Slow-burning Recovery Stocks can Raise your Portfolio from The Ashes
Although financial gloom is all over and President Trump is triggering a rumpus with his 'America initially' approach, the UK stock market remains unfazed.
Despite a few wobbles recently - and more to come as Trump rattles international cages - both the FTSE100 and larger FTSE All-Share indices have actually been resistant.
Both are more than 13 percent higher than this time last year - and near to tape-record highs.
Against this background of economic uncertainty, Trump rhetoric and near-market highs, it's tough to believe that any exceptional UK investment chances for client investors exist - so called 'healing' circumstances, where there is potential for the share rate of particular companies to increase like a phoenix from the ashes.
But a band of fund managers is specialising in this contrarian kind of investing: purchasing underestimated business in the expectation that gradually the market will show their true worth.
This undervaluation might arise from poor management leading to organization errors; an unfriendly financial and monetary backdrop; or broader concerns in the industry in which they operate.
Rising like a phoenix: Buying undervalued business in the hope that they'll ultimately soar needs nerves of steel and infinite patience
Yet, the fund managers who buy these shares believe the 'problems' are solvable, although it may take up to five years (occasionally less) for the results to be shown in far greater share rates.

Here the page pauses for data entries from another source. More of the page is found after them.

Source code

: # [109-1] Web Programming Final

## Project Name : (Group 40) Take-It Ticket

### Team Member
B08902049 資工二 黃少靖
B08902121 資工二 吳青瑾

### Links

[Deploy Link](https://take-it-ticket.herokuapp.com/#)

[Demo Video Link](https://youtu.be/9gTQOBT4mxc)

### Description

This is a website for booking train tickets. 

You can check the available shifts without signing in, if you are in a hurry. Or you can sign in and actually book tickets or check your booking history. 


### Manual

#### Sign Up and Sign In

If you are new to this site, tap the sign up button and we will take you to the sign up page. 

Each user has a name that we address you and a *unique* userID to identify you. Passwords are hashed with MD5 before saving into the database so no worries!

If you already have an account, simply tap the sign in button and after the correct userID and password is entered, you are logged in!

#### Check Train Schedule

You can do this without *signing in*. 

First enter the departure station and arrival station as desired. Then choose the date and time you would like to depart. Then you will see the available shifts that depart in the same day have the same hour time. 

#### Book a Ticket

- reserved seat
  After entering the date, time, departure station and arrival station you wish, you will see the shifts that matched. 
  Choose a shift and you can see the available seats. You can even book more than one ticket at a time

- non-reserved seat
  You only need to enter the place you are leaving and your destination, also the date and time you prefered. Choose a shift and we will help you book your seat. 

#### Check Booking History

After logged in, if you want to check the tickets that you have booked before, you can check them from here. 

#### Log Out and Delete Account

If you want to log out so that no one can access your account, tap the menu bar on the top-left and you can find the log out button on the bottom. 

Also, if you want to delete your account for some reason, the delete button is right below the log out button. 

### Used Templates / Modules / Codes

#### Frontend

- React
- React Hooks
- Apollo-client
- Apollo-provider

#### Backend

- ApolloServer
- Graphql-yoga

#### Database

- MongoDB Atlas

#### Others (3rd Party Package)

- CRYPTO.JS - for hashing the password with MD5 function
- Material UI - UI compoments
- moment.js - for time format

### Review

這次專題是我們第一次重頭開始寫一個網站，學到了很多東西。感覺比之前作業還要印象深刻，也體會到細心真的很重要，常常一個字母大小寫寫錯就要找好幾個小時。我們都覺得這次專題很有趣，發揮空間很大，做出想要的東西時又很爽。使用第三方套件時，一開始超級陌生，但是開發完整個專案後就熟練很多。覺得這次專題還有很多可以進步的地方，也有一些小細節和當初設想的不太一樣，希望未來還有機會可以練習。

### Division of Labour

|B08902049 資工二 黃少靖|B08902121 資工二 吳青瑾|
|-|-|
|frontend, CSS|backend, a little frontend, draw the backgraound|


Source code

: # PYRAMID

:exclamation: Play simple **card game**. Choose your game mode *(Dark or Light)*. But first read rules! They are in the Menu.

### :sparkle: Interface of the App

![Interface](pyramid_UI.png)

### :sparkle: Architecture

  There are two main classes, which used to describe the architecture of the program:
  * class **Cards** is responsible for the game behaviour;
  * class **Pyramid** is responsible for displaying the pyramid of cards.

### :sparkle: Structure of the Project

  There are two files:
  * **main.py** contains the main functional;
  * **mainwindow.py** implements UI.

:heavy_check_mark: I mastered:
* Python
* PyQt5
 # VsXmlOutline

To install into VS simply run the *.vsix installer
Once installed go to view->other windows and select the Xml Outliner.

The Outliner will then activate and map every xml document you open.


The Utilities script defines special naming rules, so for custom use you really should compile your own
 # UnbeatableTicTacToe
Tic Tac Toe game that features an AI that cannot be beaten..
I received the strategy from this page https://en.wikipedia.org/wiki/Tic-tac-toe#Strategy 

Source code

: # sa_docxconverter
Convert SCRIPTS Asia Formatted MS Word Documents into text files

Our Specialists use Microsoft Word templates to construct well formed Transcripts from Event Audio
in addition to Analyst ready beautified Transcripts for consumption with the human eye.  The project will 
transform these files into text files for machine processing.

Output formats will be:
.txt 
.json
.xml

Sometimes, to their discouragement, the issues show unsolvable.
Max King spent 30 years in the City as a financial investment manager with the likes of J O Hambro Capital Management and Investec. He says investing for healing is high threat, needs perseverance, a neglect for consensus financial investment thinking - and nerves of steel.
Although financial gloom is all over and President Trump is triggering a rumpus with his 'America initially' approach, the UK stock market remains unfazed.
Despite a few wobbles recently - and more to come as Trump rattles international cages - both the FTSE100 and larger FTSE All-Share indices have actually been resistant.
Both are more than 13 percent higher than this time last year - and near to tape-record highs.
Against this background of economic uncertainty, Trump rhetoric and near-market highs, it's tough to believe that any exceptional UK investment chances for client investors exist - so called 'healing' circumstances, where there is potential for the share rate of particular companies to increase like a phoenix from the ashes.
But a band of fund managers is specialising in this contrarian kind of investing: purchasing underestimated business in the expectation that gradually the market will show their true worth.
This undervaluation might arise from poor management leading to organization errors; an unfriendly financial and monetary backdrop; or broader concerns in the industry in which they operate.
Rising like a phoenix: Buying undervalued business in the hope that they'll ultimately soar needs nerves of steel and infinite patience
Yet, the fund managers who buy these shares believe the 'problems' are solvable, although it may take up to five years (occasionally less) for the results to be shown in far greater share rates. Sometimes, to their discouragement, the issues show unsolvable.
Max King spent 30 years in the City as a financial investment manager with the likes of J O Hambro Capital Management and Investec. He says investing for healing is high threat, needs perseverance, a neglect for consensus financial investment thinking - and nerves of steel.